Только в кризисах экзистенции совершаются решения. В них бывает возможно противоположное: или покинуть область дня и заменить любовью к смерти волю к жизни и созданию (Wille zu Leben und Werk), или же возвратиться из ночи домой, в область дня, делая в ней саму ночь основой. Однако того, когда и как это будет возможно, того, где перед нами уже вечное решение, а где еще возможное обращение, не знает никакое знание, а знает это только индивид в своей историчности, и никогда он не знает этого в окончательной сказуемости для себя самого. Ибо здесь нет даже двух путей, которые могли бы быть мне известны и между которыми в таком случае я мог бы делать выбор. Думать так было бы отпадением от просветляющего рассуждения к предметной фиксированности схемы, которая делала бы возможным подобного рода выбор, не являющийся уже более экзистенциальным выбором. Два мира составляют некоторую никогда вполне не проясняющуюся полярность; один из них вспыхивает от прикосновения к другому. Я могу противопоставлять их, просветляя их себе, но не могу познать в мышлении их бытия.
Мифологическое просветление
— Мифологическое просветление тоже совершается посредством опредмечивания двух сил в образах. Однако предметный облик этого непостижимого, не привязанный к упрощающей полярности двух, увлекает поначалу, скорее, к представлению о многих богах., затем концентрируется в двоице божества и противо-божественной силы, и наконец, вкладывается в само божество, и переживается как его гнев.
Политеизм — это мир, в котором Единое остается на заднем плане. Благодаря тому, что я служу многим богам, я могу отдать должную справедливость каждой жизненной силе. Делая все в свое время и на своем месте, не задаваясь вопросом о том, может ли оно существовать совместно, я придаю каждому делу подобающее ему божественное посвящение, и могу осуществить все возможности, но не знаю вечного решения.
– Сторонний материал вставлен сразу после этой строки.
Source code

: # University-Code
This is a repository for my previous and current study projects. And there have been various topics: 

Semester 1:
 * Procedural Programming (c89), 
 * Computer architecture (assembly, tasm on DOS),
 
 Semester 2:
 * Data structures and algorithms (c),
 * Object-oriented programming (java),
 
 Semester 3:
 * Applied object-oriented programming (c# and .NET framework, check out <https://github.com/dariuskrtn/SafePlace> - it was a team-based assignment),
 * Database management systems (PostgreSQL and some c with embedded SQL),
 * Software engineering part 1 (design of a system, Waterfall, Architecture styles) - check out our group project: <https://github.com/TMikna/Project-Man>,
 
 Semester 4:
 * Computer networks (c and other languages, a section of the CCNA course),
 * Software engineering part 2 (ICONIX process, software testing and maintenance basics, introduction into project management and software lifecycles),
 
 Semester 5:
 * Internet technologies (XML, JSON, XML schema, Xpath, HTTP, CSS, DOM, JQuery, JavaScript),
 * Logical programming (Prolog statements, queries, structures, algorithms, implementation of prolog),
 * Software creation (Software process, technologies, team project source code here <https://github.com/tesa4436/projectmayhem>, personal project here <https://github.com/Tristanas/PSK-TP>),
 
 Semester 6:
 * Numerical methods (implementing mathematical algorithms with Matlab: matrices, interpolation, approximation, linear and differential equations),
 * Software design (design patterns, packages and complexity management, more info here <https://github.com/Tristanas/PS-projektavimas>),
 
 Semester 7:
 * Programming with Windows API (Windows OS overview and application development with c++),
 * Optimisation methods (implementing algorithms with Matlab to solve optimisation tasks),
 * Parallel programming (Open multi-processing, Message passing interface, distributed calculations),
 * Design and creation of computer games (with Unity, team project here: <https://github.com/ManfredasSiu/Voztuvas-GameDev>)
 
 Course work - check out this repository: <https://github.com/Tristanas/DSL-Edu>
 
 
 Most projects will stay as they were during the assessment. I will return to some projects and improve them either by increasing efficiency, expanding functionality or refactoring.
Страсть к ночи может получить здесь положительное, но ограниченное осуществление. Здесь может, правда, проявиться спор с силами дня, но он тогда не становится принципиальным, как вечная борьба в трансценденции. Хтонические божества стоят рядом с небесными богами. Они привязаны к местности и темны в своих бездонных глубинах, в каждом из них земля на мгновение становится абсолютом. Боги опьянения освящают самозабвение, служение ночи осуществляется какое-то время в мистическом исступлении или в буйстве вакхантов; здесь есть Шива, который, танцуя, уничтожает, и в культе которого страсть к ночи дает себе, кажется, сознание своей истины.
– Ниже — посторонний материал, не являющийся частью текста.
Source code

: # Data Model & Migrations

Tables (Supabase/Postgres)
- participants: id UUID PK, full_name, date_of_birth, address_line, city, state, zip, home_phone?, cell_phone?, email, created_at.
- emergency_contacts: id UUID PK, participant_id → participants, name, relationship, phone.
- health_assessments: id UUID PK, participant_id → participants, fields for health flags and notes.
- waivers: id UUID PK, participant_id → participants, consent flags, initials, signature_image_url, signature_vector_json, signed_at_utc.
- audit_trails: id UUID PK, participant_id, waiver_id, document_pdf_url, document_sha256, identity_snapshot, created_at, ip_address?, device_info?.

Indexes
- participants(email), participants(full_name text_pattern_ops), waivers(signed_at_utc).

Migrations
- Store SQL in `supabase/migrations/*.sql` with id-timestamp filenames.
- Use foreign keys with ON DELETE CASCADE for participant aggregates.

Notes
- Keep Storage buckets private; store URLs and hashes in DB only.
В политеизме положительность ночи принимается как бы в наивной непосредственности. Однако если противоположность двух становится формой трансцендирующего сознания, то ночь превращается в противобожественную силу, которая хотя и сама есть бог, но неистинный бог. Дуализм трансценденции полагает в каждой мыслимой паре противоположностей одну из них отрицательной. В борьбе этих противоположностей человек стоит всегда на одной стороне, на стороне Бога против анти-бога, на стороне света, неба, добра, деятельного созидания, против ночи, земли, зла, уничтожения. Ночь живет в облике сатаны там, где в нее, как в абсолютный принцип, уже не верят.
Дуалистическое мышление уясняет, однако, что в трансценденции оно не может удержать никакой противоположности. Или эти противоположности, как только их мыслят со всей отчетливостью, становятся противоположностями в пределах мира дня, такими, как добро и зло, и остается в силе задача — постичь иное при помощи новой антитезы, которая в силу своей светлой ясности вновь таким же точно образом ускользает в область дня. Или же противоположности претерпевают обращение своих значений (самоутверждение и самопожертвование, дух и душа, бытие и небытие). То, что должно было бы обозначать ночь, становится именем дня, и наоборот.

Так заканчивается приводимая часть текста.